Dengan demikian, Rasulullah Saw. tidak membuka kesempatan bagi mereka untuk menyebar opini mereka. Rasulullah Saw. merasa cukup dengan membiarkan Yahudi Bani Nadhir pergi, dan memperbolehkan mereka membawa harta benda yang dapat mereka bawa, kecuali senjata. Sehingga, mereka tidak lagi memiliki bantuan persenjataan ketika mereka hendak mengadakan perlawanan terhadap kaum muslimin.

Mereka memberikan wewenang secara khusus tentang harta benda yang mereka tinggalkan kepada Rasulullah Saw., sehingga beliau berhak memberikannya kepada siapa saja yang beliau kehendaki. Rasulullah Saw. memberikannya kepada orang-orang Muhajirin yang pertama, tidak kepada orang-orang Anshor, kecuali Sahal bin Hunaif dan Abu Dujanah Simak bin Kharasyah mengingat keduanya orang fakir.
Sesungguhnya pembagian harta benda yang ditinggalkan Yahudi Bani Nadhir di antara orang-orang Muhajirin dan orang-orang Anshar yang miskin telah menciptakan perubahan yang signifikan bagi politik keuangan dalam Negara Islam.
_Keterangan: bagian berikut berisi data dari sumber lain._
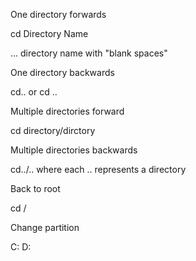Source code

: 
One directory forwards

cd Directory Name

... directory name with "blank spaces" 

One directory backwards

cd.. or cd ..

Multiple directories forward

cd directory/dirctory

Multiple directories backwards

cd../..
where each .. represents a directory

Back to root

cd /


Change partition

C:
D: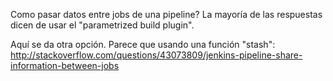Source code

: Como pasar datos entre jobs de una pipeline?
La mayoría de las respuestas dicen de usar el "parametrized build plugin".

Aquí se da otra opción. Parece que usando una función "stash":
http://stackoverflow.com/questions/43073809/jenkins-pipeline-share-information-between-jobs
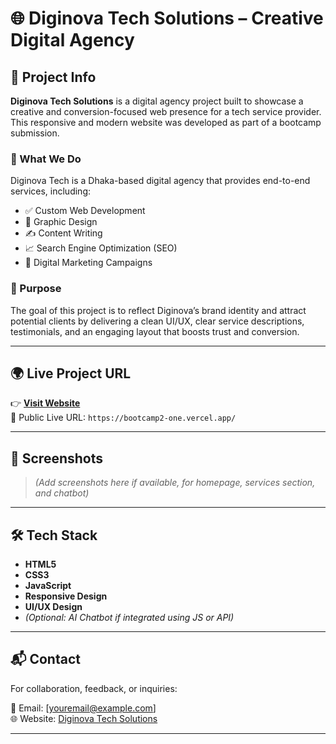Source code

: # 🌐 Diginova Tech Solutions – Creative Digital Agency

## 🚀 Project Info

**Diginova Tech Solutions** is a digital agency project built to showcase a creative and conversion-focused web presence for a tech service provider. This responsive and modern website was developed as part of a bootcamp submission.

### 💼 What We Do

Diginova Tech is a Dhaka-based digital agency that provides end-to-end services, including:

- ✅ Custom Web Development  
- 🎨 Graphic Design  
- ✍️ Content Writing  
- 📈 Search Engine Optimization (SEO)  
- 📣 Digital Marketing Campaigns  

### 🎯 Purpose

The goal of this project is to reflect Diginova’s brand identity and attract potential clients by delivering a clean UI/UX, clear service descriptions, testimonials, and an engaging layout that boosts trust and conversion.

---

## 🌍 Live Project URL

👉 **[Visit Website](https://bootcamp2-one.vercel.app/)**  
🔗 Public Live URL: `https://bootcamp2-one.vercel.app/`

---

## 📸 Screenshots

> *(Add screenshots here if available, for homepage, services section, and chatbot)*

---

## 🛠️ Tech Stack

- **HTML5**
- **CSS3**
- **JavaScript**
- **Responsive Design**
- **UI/UX Design**
- *(Optional: AI Chatbot if integrated using JS or API)*

---

## 📬 Contact

For collaboration, feedback, or inquiries:

📧 Email: [youremail@example.com]  
🌐 Website: [Diginova Tech Solutions](https://bootcamp2-one.vercel.app/)

---

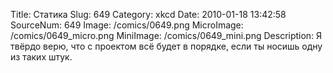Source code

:Title: Статика 
Slug: 649 
Category: xkcd 
Date: 2010-01-18 13:42:58 
SourceNum: 649 
Image: /comics/0649.png 
MicroImage: /comics/0649_micro.png 
MiniImage: /comics/0649_mini.png 
Description: Я твёрдо верю, что с проектом всё будет в порядке, если ты носишь одну из таких штук. 

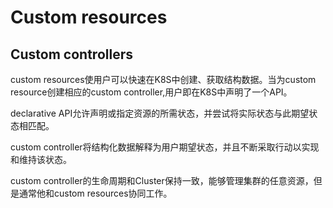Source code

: # Custom resources
## Custom controllers

custom resources使用户可以快速在K8S中创建、获取结构数据。当为custom resource创建相应的custom controller,用户即在K8S中声明了一个API。

declarative API允许声明或指定资源的所需状态，并尝试将实际状态与此期望状态相匹配。

custom controller将结构化数据解释为用户期望状态，并且不断采取行动以实现和维持该状态。

custom controller的生命周期和Cluster保持一致，能够管理集群的任意资源，但是通常他和custom resources协同工作。





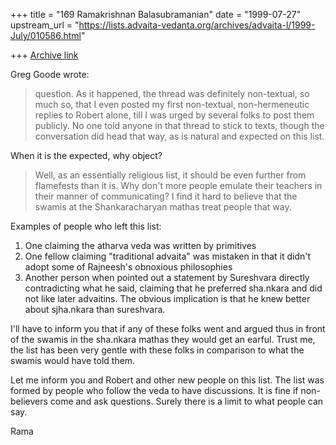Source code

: +++
title = "169 Ramakrishnan Balasubramanian"
date = "1999-07-27"
upstream_url = "https://lists.advaita-vedanta.org/archives/advaita-l/1999-July/010586.html"

+++
[Archive link](https://lists.advaita-vedanta.org/archives/advaita-l/1999-July/010586.html)

Greg Goode <goode at DPW.COM> wrote:

> question.  As it happened, the thread was definitely non-textual, so
much
> so, that I even posted my first non-textual, non-hermeneutic replies
to
> Robert alone, till I was urged by several folks to post them
publicly.  No
> one told anyone in that thread to stick to texts, though the
conversation
> did head that way, as is natural and expected on this list.

When it is the expected, why object?

> Well, as an essentially religious list, it should be even further
from
> flamefests than it is.  Why don't more people emulate their teachers
in
> their manner of communicating?  I find it hard to believe that the
swamis
> at the Shankaracharyan mathas treat people that way.

Examples of people who left this list:

1. One claiming the atharva veda was written by primitives
2. One fellow claiming "traditional advaita" was mistaken in that it
didn't adopt some of Rajneesh's obnoxious philosophies
3. Another person when pointed out a statement by Sureshvara directly
contradicting what he said, claiming that he preferred sha.nkara and
did not like later advaitins. The obvious implication is that he knew
better about sjha.nkara than sureshvara.

I'll have to inform you that if any of these folks went and argued
thus in front of the swamis in the sha.nkara mathas they would get an
earful. Trust me, the list has been very gentle with these folks in
comparison to what the swamis would have told them.

Let me inform you and Robert and other new people on this list. The
list was formed by people who follow the veda to have discussions. It
is fine if non-believers come and ask questions. Surely there is a
limit to what people can say.

Rama

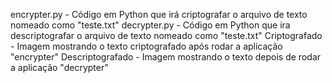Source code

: encrypter.py - Código em Python que irá criptografar o arquivo de texto nomeado como "teste.txt"
decrypter.py - Código em Python que ira descriptografar o arquivo de texto nomeado como "teste.txt"
Criptografado - Imagem mostrando o texto criptografado após rodar a aplicação "encrypter"
Descriptografado - Imagem mostrando o texto depois de rodar a aplicação "decrypter"
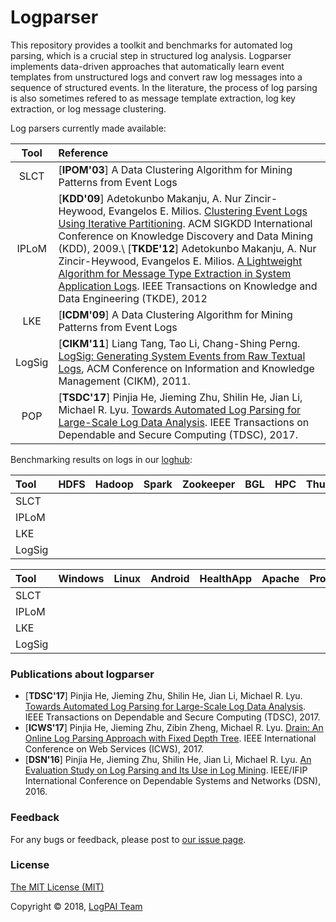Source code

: # Logparser
This repository provides a toolkit and benchmarks for automated log parsing, which is a crucial step in structured log analysis. Logparser implements data-driven approaches that automatically learn event templates from unstructured logs and convert raw log messages into a sequence of structured events. In the literature, the process of log parsing is also sometimes refered to as message template extraction, log key extraction, or log message clustering.

Log parsers currently made available:

| Tool | Reference |
| :---: | :--- |
| SLCT | [**IPOM'03**] A Data Clustering Algorithm for Mining Patterns from Event Logs |
| IPLoM | [**KDD'09**] Adetokunbo Makanju, A. Nur Zincir-Heywood, Evangelos E. Milios. [Clustering Event Logs Using Iterative Partitioning](https://web.cs.dal.ca/~makanju/publications/paper/kdd09.pdf). ACM SIGKDD International Conference on Knowledge Discovery and Data Mining (KDD), 2009.\\ [**TKDE'12**] Adetokunbo Makanju, A. Nur Zincir-Heywood, Evangelos E. Milios. [A Lightweight Algorithm for Message Type Extraction in System Application Logs](http://ieeexplore.ieee.org/abstract/document/5936060/). IEEE Transactions on Knowledge and Data Engineering (TKDE), 2012 |
| LKE | [**ICDM'09**] A Data Clustering Algorithm for Mining Patterns from Event Logs |
| LogSig | [**CIKM'11**] Liang Tang, Tao Li, Chang-Shing Perng. [LogSig: Generating System Events from Raw Textual Logs](https://users.cs.fiu.edu/~taoli/pub/liang-cikm2011.pdf), ACM Conference on Information and Knowledge Management (CIKM), 2011. |
| POP | [**TSDC'17**] Pinjia He, Jieming Zhu, Shilin He, Jian Li, Michael R. Lyu. [Towards Automated Log Parsing for Large-Scale Log Data Analysis](http://jiemingzhu.github.io/pub/pjhe_tdsc2017.pdf). IEEE Transactions on Dependable and Secure Computing (TDSC), 2017. |

Benchmarking results on logs in our [loghub](https://github.com/logpai/loghub):

| Tool | HDFS | Hadoop | Spark | Zookeeper | BGL | HPC | Thunderbird | 
| :--- | :---: | :---: | :---: | :---: | :---: |  :---: | :---: | 
| SLCT |  |  | |  |  |   |  | 
| IPLoM | |  | |  |  |   |  | 
| LKE |  |  | |  |  |   |  | 
| LogSig |  |  | |  |  |   |  | 

| Tool | Windows | Linux | Android | HealthApp | Apache | Proxifier | OpenSSH | 
| :--- | :---: | :---: | :---: | :---: | :---: |  :---: | :---: |
| SLCT |  |  | |  |  |   |  | 
| IPLoM | |  | |  |  |   |  | 
| LKE |  |  | |  |  |   |  | 
| LogSig |  |  | |  |  |   |  | 


### Publications about logparser
+ [**TDSC'17**] Pinjia He, Jieming Zhu, Shilin He, Jian Li, Michael R. Lyu. [Towards Automated Log Parsing for Large-Scale Log Data Analysis](http://jiemingzhu.github.io/pub/pjhe_tdsc2017.pdf). IEEE Transactions on Dependable and Secure Computing (TDSC), 2017.
+ [**ICWS'17**] Pinjia He, Jieming Zhu, Zibin Zheng, Michael R. Lyu. [Drain: An Online Log Parsing Approach with Fixed Depth Tree](http://jiemingzhu.github.io/pub/pjhe_icws2017.pdf). IEEE International Conference on Web Services (ICWS), 2017.
+ [**DSN'16**] Pinjia He, Jieming Zhu, Shilin He, Jian Li, Michael R. Lyu. [An Evaluation Study on Log Parsing and Its Use in Log Mining](http://jiemingzhu.github.io/pub/pjhe_dsn2016.pdf). IEEE/IFIP International Conference on Dependable Systems and Networks (DSN), 2016.


### Feedback
For any bugs or feedback, please post to [our issue page](https://github.com/logpai/logparser/issues). 


### License
[The MIT License (MIT)](./LICENSE)

Copyright &copy; 2018, [LogPAI Team](https://github.com/orgs/logpai/people)

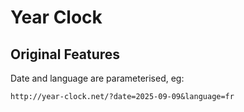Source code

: Year Clock
==========


Original Features
-----------------

Date and language are parameterised, eg:

	http://year-clock.net/?date=2025-09-09&language=fr
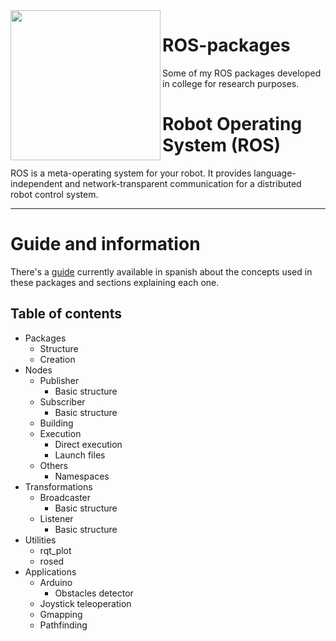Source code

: <img align="left" src="https://upload.wikimedia.org/wikipedia/commons/thumb/1/15/Robot_Operating_System_logo.svg/1200px-Robot_Operating_System_logo.svg.png" width="240px">

# ROS-packages
Some of my ROS packages developed in college for research purposes.

# Robot Operating System (ROS)
ROS is a meta-operating system for your robot.  It provides
language-independent and network-transparent communication for a
distributed robot control system.

----
# Guide and information
There's a [guide](https://github.com/hunsrus/ROS-packages/blob/main/Gu%C3%ADa%20(Espa%C3%B1ol).pdf) currently available in spanish about the concepts used in these packages and sections explaining each one.
## Table of contents
- Packages
  - Structure
  - Creation
- Nodes
  - Publisher
    - Basic structure
  - Subscriber
    - Basic structure
  - Building
  - Execution
    - Direct execution
    - Launch files
  - Others
    - Namespaces
- Transformations
  - Broadcaster
    - Basic structure
  - Listener
    - Basic structure
- Utilities
  - rqt_plot
  - rosed
- Applications
  - Arduino
    - Obstacles detector
  - Joystick teleoperation
  - Gmapping
  - Pathfinding
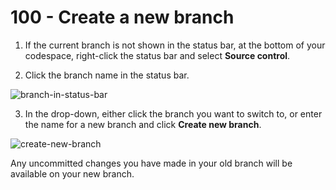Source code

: # 100 - Create a new branch

1. If the current branch is not shown in the status bar, at the bottom of your codespace, right-click the status bar and select **Source control**.


2. Click the branch name in the status bar.

![branch-in-status-bar](https://user-images.githubusercontent.com/1499433/200344554-c3fdd749-a4d8-46ea-9889-54f527d0f047.png)

3. In the drop-down, either click the branch you want to switch to, or enter the name for a new branch and click **Create new branch**.

![create-new-branch](https://user-images.githubusercontent.com/1499433/200344738-8f1d01f7-30b4-4497-a21b-9c05732fe690.png)

Any uncommitted changes you have made in your old branch will be available on your new branch.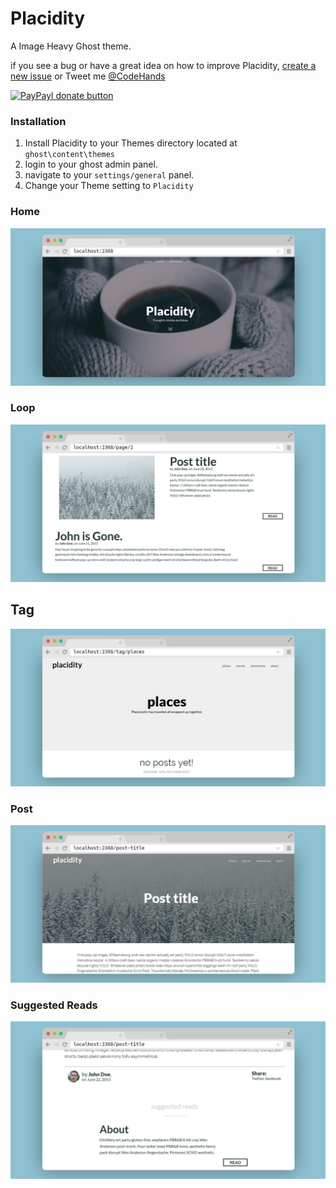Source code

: # Placidity

A Image Heavy Ghost theme.

if you see a bug or have a great idea on how to improve Placidity, [create a new issue](https://github.com/DanielTamkin/placidity/issues) or Tweet me [@CodeHands](https://twitter.com/CodeHands)

[![PayPayl donate button](https://img.shields.io/badge/donate-paypal-brightgreen.svg)](https://www.paypal.com/cgi-bin/webscr?cmd=_s-xclick&hosted_button_id=SGNLGR9725Y2U "Donate to DanielTamkin")

### Installation
 1. Install Placidity to your Themes directory located at `ghost\content\themes`
 2. login to your ghost admin panel.
 3. navigate to your `settings/general` panel.
 4. Change your Theme setting to `Placidity`


### Home
![Placidity-Home](screenshots/placidity-home.jpg)

### Loop
![Placidity-Loop](screenshots/placidity-loop.jpg)

## Tag
![Placidity-Tag](screenshots/placidity-tag.jpg)

### Post
![Placidity-Post](screenshots/placidity-post.jpg)

### Suggested Reads
![Placidity-SuggestedReads](screenshots/placidity-featured.jpg)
Sebelum peperangan ini harta hasil rampasan perang dibagi di antara mereka yang turut dalam peperangan, setelah negara mengambil seperlimanya yang penggunaannya telah ditentukan oleh al-Qur’an al-Karim. Sekarang, setelah peperangan ini, telah tercipta poliiik keuangan yang baru terkait dengan harta rampasan perang. Ringkasannya, bahwa harta rampasan perang -berdasarkan politik yang baru- menjadi dua jenis:

Pertama: Harta rampasan perang yang diperoleh para mujahid melalui peperangan terlebih dahulu. Harta rampasan perang jenis ini dibagi antara mereka yang turut berperang setelah Negara mengambil seperlimanya untuk dipergunakan untuk pos-pos yang telah ditentukan syara'.

Kedua: Harta rampasan perang yang diberikan Allah kepada para mujahid tanpa peperangan. Harta rampasan perang jenis ini wewenang penggunaannya diserahkan kepada pemimpin Negara Islam (imam/khalifah) berdasarkan kemaslahatan bersama, misalnya memperbaiki perekonomian dalam negeri, sehingga beban mereka yang miskin dapat terkurangi, membeli persenjataan, membangun kota, memperbaiki jalan-jalan, atau yang lainnya. Ini artinya pemimpin Negara Islam (imam/khalifah) memiliki wewenang secara khusus untuk membelanjakan dengan segera sesuai tuntutan kemaslahatan bersama.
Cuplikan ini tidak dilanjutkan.